Description of the task >> Your answer should be every line from the records that contains "ClearAlternatives".

Information provided >>
· · · · ·
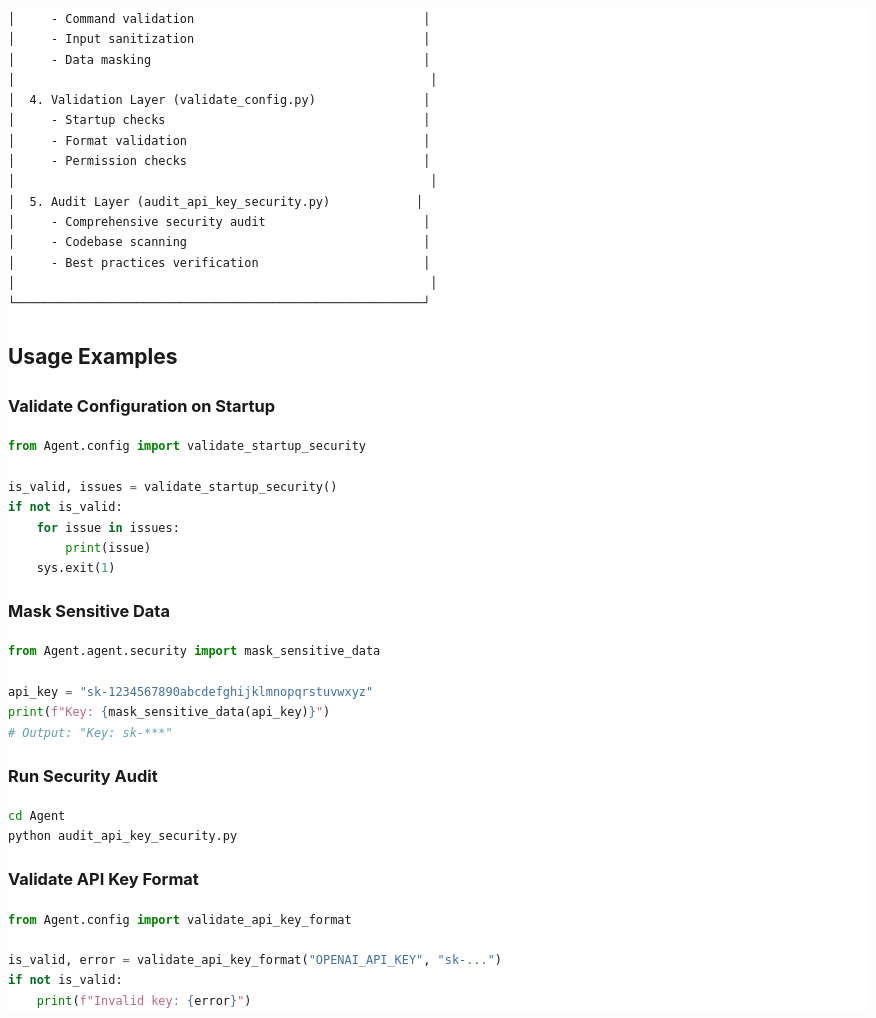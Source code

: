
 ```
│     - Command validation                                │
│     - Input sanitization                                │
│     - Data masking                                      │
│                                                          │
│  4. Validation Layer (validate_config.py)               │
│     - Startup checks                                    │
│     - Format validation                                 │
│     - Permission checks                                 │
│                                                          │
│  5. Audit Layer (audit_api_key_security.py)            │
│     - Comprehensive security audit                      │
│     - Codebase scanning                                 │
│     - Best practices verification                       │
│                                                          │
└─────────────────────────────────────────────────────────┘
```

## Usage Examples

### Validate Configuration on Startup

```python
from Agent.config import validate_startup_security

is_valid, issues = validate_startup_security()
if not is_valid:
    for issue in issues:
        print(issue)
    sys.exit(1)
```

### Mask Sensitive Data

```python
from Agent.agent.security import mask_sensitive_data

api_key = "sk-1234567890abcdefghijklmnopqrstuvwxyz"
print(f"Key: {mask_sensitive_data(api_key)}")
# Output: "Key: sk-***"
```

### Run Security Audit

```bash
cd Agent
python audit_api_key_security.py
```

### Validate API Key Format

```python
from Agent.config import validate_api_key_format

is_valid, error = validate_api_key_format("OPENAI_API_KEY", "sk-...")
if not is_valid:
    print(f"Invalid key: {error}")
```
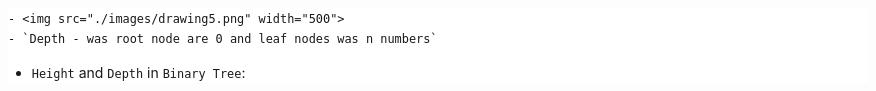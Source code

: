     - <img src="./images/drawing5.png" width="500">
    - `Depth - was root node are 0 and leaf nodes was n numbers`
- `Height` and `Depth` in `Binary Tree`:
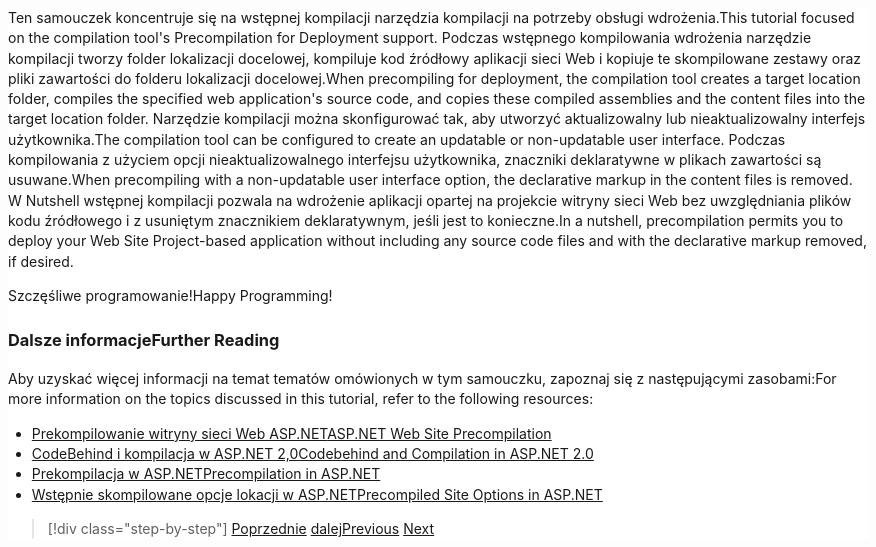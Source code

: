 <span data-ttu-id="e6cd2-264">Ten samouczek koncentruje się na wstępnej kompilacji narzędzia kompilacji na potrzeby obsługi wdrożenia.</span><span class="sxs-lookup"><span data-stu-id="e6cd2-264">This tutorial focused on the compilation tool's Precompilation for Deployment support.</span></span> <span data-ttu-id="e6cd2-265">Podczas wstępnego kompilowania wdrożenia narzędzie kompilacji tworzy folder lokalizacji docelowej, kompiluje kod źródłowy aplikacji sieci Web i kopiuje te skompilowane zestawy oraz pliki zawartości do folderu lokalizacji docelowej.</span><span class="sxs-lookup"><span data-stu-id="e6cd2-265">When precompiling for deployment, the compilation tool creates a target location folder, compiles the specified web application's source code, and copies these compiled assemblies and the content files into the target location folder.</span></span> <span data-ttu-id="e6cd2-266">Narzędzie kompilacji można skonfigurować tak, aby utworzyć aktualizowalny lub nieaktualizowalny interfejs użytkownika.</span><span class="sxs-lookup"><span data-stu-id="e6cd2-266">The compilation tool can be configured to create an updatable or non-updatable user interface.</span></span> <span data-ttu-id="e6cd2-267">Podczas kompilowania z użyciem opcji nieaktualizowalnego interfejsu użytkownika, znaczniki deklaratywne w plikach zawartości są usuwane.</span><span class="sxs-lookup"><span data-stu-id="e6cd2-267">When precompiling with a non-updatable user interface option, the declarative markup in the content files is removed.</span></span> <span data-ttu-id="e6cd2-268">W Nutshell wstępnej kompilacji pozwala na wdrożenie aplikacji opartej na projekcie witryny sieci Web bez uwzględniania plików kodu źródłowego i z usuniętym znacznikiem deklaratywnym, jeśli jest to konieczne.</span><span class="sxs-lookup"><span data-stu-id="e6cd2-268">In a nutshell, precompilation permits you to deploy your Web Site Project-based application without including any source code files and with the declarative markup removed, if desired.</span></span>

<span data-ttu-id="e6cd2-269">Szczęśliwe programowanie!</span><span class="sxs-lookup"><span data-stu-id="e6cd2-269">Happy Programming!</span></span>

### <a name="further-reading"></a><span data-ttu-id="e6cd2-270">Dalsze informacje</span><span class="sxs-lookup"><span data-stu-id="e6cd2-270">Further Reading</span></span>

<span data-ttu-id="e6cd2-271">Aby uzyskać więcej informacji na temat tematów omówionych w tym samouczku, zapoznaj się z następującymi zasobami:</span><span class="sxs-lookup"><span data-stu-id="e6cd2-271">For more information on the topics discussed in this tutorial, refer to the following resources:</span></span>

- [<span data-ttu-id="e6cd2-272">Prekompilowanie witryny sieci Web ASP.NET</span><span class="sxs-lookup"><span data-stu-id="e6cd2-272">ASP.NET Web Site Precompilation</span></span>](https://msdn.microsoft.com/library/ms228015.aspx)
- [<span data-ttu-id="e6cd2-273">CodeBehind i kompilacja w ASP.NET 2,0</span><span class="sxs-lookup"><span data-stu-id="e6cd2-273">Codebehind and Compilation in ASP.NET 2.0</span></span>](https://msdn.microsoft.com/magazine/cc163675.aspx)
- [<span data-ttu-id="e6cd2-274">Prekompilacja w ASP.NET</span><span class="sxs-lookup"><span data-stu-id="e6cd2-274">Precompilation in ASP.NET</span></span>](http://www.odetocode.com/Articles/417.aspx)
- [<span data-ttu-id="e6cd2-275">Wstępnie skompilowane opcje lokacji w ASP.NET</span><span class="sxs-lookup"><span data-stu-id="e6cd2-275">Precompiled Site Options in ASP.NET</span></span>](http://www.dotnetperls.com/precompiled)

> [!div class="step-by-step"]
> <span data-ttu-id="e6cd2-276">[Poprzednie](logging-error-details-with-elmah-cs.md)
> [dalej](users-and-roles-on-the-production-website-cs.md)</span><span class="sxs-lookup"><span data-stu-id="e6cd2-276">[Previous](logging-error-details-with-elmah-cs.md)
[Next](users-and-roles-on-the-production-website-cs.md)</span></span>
· · · · ·
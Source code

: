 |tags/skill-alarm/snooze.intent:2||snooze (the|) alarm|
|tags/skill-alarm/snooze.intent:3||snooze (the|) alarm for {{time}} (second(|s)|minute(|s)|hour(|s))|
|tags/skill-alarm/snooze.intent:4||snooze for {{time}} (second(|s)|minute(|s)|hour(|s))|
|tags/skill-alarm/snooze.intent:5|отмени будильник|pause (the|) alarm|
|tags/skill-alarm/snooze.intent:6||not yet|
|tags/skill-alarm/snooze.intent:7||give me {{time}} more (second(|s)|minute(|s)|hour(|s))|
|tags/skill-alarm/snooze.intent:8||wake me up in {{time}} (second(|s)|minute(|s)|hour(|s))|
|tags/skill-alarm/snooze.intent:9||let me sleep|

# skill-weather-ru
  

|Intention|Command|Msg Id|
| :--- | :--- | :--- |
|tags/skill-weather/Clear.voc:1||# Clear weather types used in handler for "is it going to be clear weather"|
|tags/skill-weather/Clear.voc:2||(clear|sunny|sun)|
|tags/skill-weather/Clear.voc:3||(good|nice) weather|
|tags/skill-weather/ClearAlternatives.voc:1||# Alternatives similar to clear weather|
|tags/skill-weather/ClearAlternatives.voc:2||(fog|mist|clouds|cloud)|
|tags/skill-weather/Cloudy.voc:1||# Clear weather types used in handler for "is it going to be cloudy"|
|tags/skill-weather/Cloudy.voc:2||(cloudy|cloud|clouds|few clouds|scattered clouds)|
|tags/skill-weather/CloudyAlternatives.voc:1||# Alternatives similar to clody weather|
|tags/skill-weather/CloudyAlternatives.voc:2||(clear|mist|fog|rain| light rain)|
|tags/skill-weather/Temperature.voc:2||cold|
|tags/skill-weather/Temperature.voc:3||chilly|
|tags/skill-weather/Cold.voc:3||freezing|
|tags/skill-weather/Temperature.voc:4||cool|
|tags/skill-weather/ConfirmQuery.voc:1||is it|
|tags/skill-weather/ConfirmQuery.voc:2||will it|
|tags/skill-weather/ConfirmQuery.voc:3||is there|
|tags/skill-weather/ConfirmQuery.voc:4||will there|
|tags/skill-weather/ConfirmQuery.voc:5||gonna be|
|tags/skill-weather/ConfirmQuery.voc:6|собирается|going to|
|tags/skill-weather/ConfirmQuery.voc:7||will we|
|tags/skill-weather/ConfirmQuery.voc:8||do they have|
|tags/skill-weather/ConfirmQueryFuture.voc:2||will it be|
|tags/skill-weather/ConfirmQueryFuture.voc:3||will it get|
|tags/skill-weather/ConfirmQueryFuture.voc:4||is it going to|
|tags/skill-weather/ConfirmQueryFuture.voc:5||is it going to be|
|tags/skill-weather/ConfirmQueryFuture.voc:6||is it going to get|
· · · · ·
Output for this exercise >>
|tags/skill-weather/ClearAlternatives.voc:1||# Alternatives similar to clear weather|
|tags/skill-weather/ClearAlternatives.voc:2||(fog|mist|clouds|cloud)|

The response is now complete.